*** Dataset extract Section Begins ***
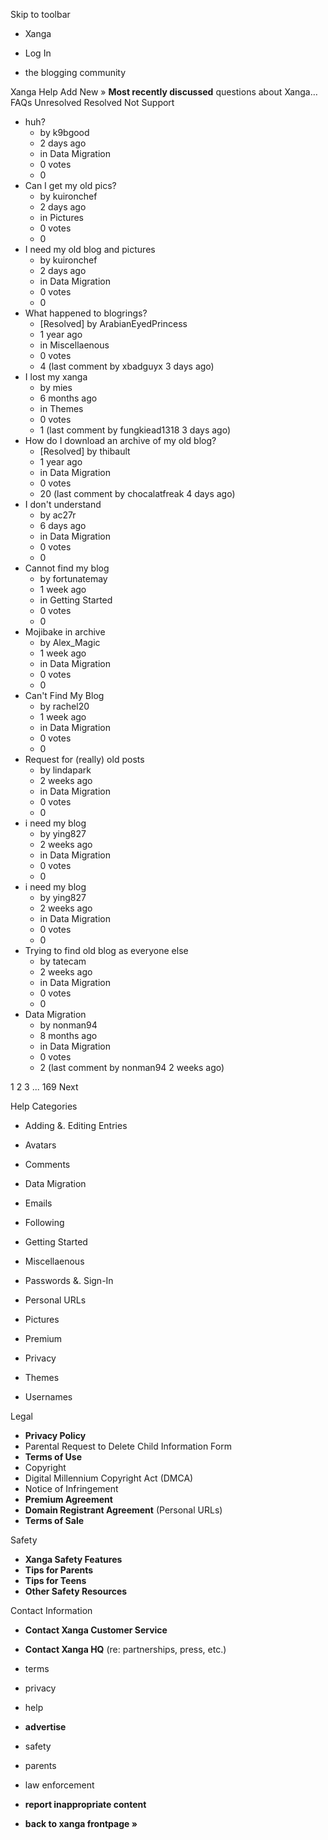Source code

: Skip to toolbar

*   Xanga

*   Log In

*   the blogging community

Xanga Help Add New » **Most recently discussed** questions about Xanga… FAQs Unresolved Resolved Not Support

*   huh?
    *   by k9bgood
    *   2 days ago
    *   in Data Migration
    *   0 votes
    *   0
*   Can I get my old pics?
    *   by kuironchef
    *   2 days ago
    *   in Pictures
    *   0 votes
    *   0
*   I need my old blog and pictures
    *   by kuironchef
    *   2 days ago
    *   in Data Migration
    *   0 votes
    *   0
*   What happened to blogrings?
    *   \[Resolved\] by ArabianEyedPrincess
    *   1 year ago
    *   in Miscellaenous
    *   0 votes
    *   4 (last comment by xbadguyx 3 days ago)
*   I lost my xanga
    *   by mies
    *   6 months ago
    *   in Themes
    *   0 votes
    *   1 (last comment by fungkiead1318 3 days ago)
*   How do I download an archive of my old blog?
    *   \[Resolved\] by thibault
    *   1 year ago
    *   in Data Migration
    *   0 votes
    *   20 (last comment by chocalatfreak 4 days ago)
*   I don't understand
    *   by ac27r
    *   6 days ago
    *   in Data Migration
    *   0 votes
    *   0
*   Cannot find my blog
    *   by fortunatemay
    *   1 week ago
    *   in Getting Started
    *   0 votes
    *   0
*   Mojibake in archive
    *   by Alex\_Magic
    *   1 week ago
    *   in Data Migration
    *   0 votes
    *   0
*   Can't Find My Blog
    *   by rachel20
    *   1 week ago
    *   in Data Migration
    *   0 votes
    *   0
*   Request for (really) old posts
    *   by lindapark
    *   2 weeks ago
    *   in Data Migration
    *   0 votes
    *   0
*   i need my blog
    *   by ying827
    *   2 weeks ago
    *   in Data Migration
    *   0 votes
    *   0
*   i need my blog
    *   by ying827
    *   2 weeks ago
    *   in Data Migration
    *   0 votes
    *   0
*   Trying to find old blog as everyone else
    *   by tatecam
    *   2 weeks ago
    *   in Data Migration
    *   0 votes
    *   0
*   Data Migration
    *   by nonman94
    *   8 months ago
    *   in Data Migration
    *   0 votes
    *   2 (last comment by nonman94 2 weeks ago)

1 2 3 ... 169 Next

Help Categories

*   Adding &. Editing Entries
*   Avatars
*   Comments
*   Data Migration
*   Emails
*   Following
*   Getting Started
*   Miscellaenous

*   Passwords &. Sign-In
*   Personal URLs
*   Pictures
*   Premium
*   Privacy
*   Themes
*   Usernames

Legal

*   **Privacy Policy**
*   Parental Request to Delete Child Information Form
*   **Terms of Use**
*   Copyright
*   Digital Millennium Copyright Act (DMCA)
*   Notice of Infringement
*   **Premium Agreement**
*   **Domain Registrant Agreement** (Personal URLs)
*   **Terms of Sale**

Safety

*   **Xanga Safety Features**
*   **Tips for Parents**
*   **Tips for Teens**
*   **Other Safety Resources**

Contact Information

*   **Contact Xanga Customer Service**
*   **Contact Xanga HQ** (re: partnerships, press, etc.)

*   terms
*   privacy
*   help
*   **advertise**

*   safety
*   parents
*   law enforcement
*   **report inappropriate content**

*   **back to xanga frontpage »**
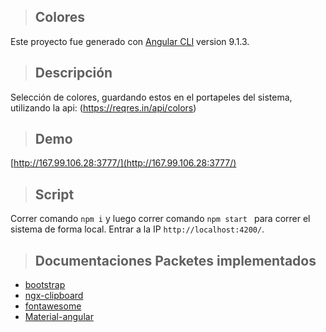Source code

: >## Colores
Este proyecto fue generado con [Angular CLI](https://github.com/angular/angular-cli) version 9.1.3.


>## Descripción
Selección de colores, guardando estos en el portapeles del sistema, utilizando la api: (https://reqres.in/api/colors)

>## Demo
[http://167.99.106.28:3777/](http://167.99.106.28:3777/)

>## Script
Correr comando `npm i` y luego correr comando  `npm start ` para correr el sistema de forma local. 
Entrar a la IP  `http://localhost:4200/`.


>## Documentaciones Packetes implementados
- [bootstrap](https://getbootstrap.com/)
- [ngx-clipboard](https://github.com/maxisam/ngx-clipboard)
- [fontawesome](https://fontawesome.com/how-to-use/on-the-web/setup/using-package-managers)
- [Material-angular](https://material.angular.io/)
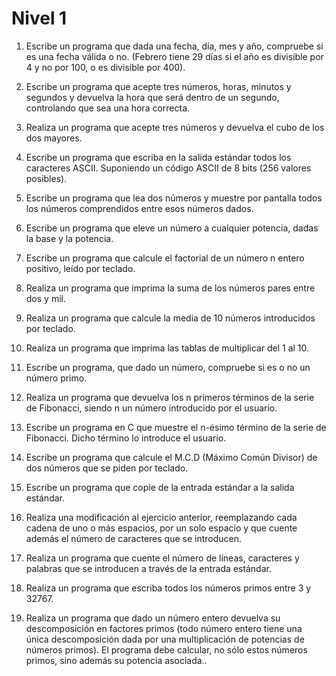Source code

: # Nivel 1
1. Escribe un programa que dada una fecha, día, mes y año, compruebe si es una fecha
   válida o no. (Febrero tiene 29 días si el año es divisible por 4 y no por 100, o es
   divisible por 400).
2. Escribe un programa que acepte tres números, horas, minutos y segundos y devuelva
   la hora que será dentro de un segundo, controlando que sea una hora correcta.
3. Realiza un programa que acepte tres números y devuelva el cubo de los dos
   mayores.
4.  Escribe un programa que escriba en la salida estándar todos los caracteres ASCII.
    Suponiendo un código ASCII de 8 bits (256 valores posibles).
5.  Escribe un programa que lea dos números y muestre por pantalla todos los números
    comprendidos entre esos números dados.

6.  Escribe un programa que eleve un número a cualquier potencia, dadas la base y la
    potencia.
7.  Escribe un programa que calcule el factorial de un número n entero positivo, leído
    por teclado.
8.  Realiza un programa que imprima la suma de los números pares entre dos y mil.
9.  Realiza un programa que calcule la media de 10 números introducidos por teclado.
10. Realiza un programa que imprima las tablas de multiplicar del 1 al 10.
11. Escribe un programa, que dado un número, compruebe si es o no un número primo.
12. Realiza un programa que devuelva los n primeros términos de la serie de Fibonacci,
    siendo n un número introducido por el usuario.
13. Escribe un programa en C que muestre el n-ésimo término de la serie de Fibonacci.
    Dicho término lo introduce el usuario.
14. Escribe un programa que calcule el M.C.D (Máximo Común Divisor) de dos
    números que se piden por teclado.
15. Escribe un programa que copie de la entrada estándar a la salida estándar.
16. Realiza una modificación al ejercicio anterior, reemplazando cada cadena de uno o
    más espacios, por un solo espacio y que cuente además el número de caracteres que se
    introducen.
17. Realiza un programa que cuente el número de líneas, caracteres y palabras que se
    introducen a través de la entrada estándar.
18. Realiza un programa que escriba todos los números primos entre 3 y 32767.
19. Realiza un programa que dado un número entero devuelva su descomposición en
    factores primos (todo número entero tiene una única descomposición dada por una
    multiplicación de potencias de números primos). El programa debe calcular, no sólo
    estos números primos, sino además su potencia asociada..
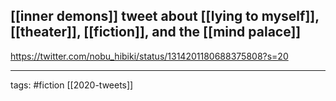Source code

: ## [[inner demons]] tweet about [[lying to myself]], [[theater]], [[fiction]], and the [[mind palace]]
https://twitter.com/nobu_hibiki/status/1314201180688375808?s=20

___

tags: #fiction
[[2020-tweets]]
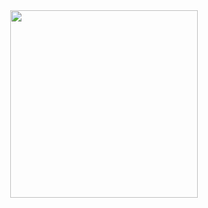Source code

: <div align="center">

  <img src="https://telegra.ph/file/f39250b4f94fd7be7a0b7.png" width="300" height="300">
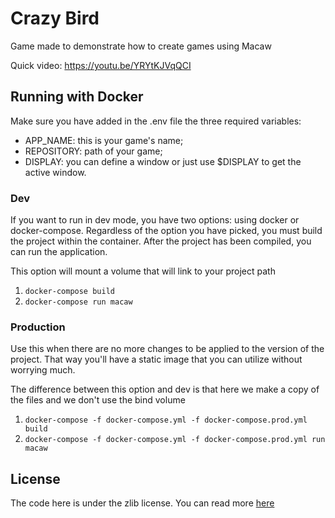 # Crazy Bird

Game made to demonstrate how to create games using Macaw

Quick video: https://youtu.be/YRYtKJVqQCI

## Running with Docker

Make sure you have added in the .env file the three required variables: 
  - APP_NAME: this is your game's name;
  - REPOSITORY: path of your game;
  - DISPLAY: you can define a window or just use $DISPLAY to get the active window.

### Dev

If you want to run in dev mode, you have two options: using docker or docker-compose. Regardless of the option
you have picked, you must build the project within the container. After the project has been compiled, you can
run the application.

This option will mount a volume that will link to your project path

1. `docker-compose build`
2. `docker-compose run macaw`

### Production

Use this when there are no more changes to be applied to the version of the project. That way you'll have a static
image that you can utilize without worrying much.

The difference between this option and dev is that here we make a copy of the files and we don't use the bind volume

1. `docker-compose -f docker-compose.yml -f docker-compose.prod.yml build`
2. `docker-compose -f docker-compose.yml -f docker-compose.prod.yml run macaw`

## License
The code here is under the zlib license. You can read more [here](https://github.com/tubelz/crazybird/LICENSE.txt)

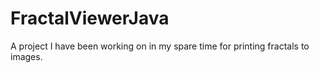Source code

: FractalViewerJava
=================

A project I have been working on in my spare time for printing fractals to images.
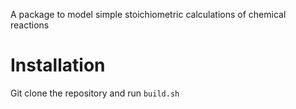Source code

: A package to model simple stoichiometric calculations of chemical reactions
# Installation
Git clone the repository and run `build.sh`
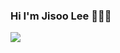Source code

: ### Hi I'm Jisoo Lee 👩🏻‍💻 ###
<a href="[블로그](https://hereandnow.tistory.com/)" target="_blank"><img src="https://img.shields.io/badge/BLOG-000000?style=flat&logo=Tistory&logoColor=#000000"/></a>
*** Dataset extract Section Ends ***
Work order —
Scan the listing above and copy all lines containing the word "angular".

Exercise output —
Este proyecto fue generado con [Angular CLI](https://github.com/angular/angular-cli) version 9.1.3.
- [Material-angular](https://material.angular.io/)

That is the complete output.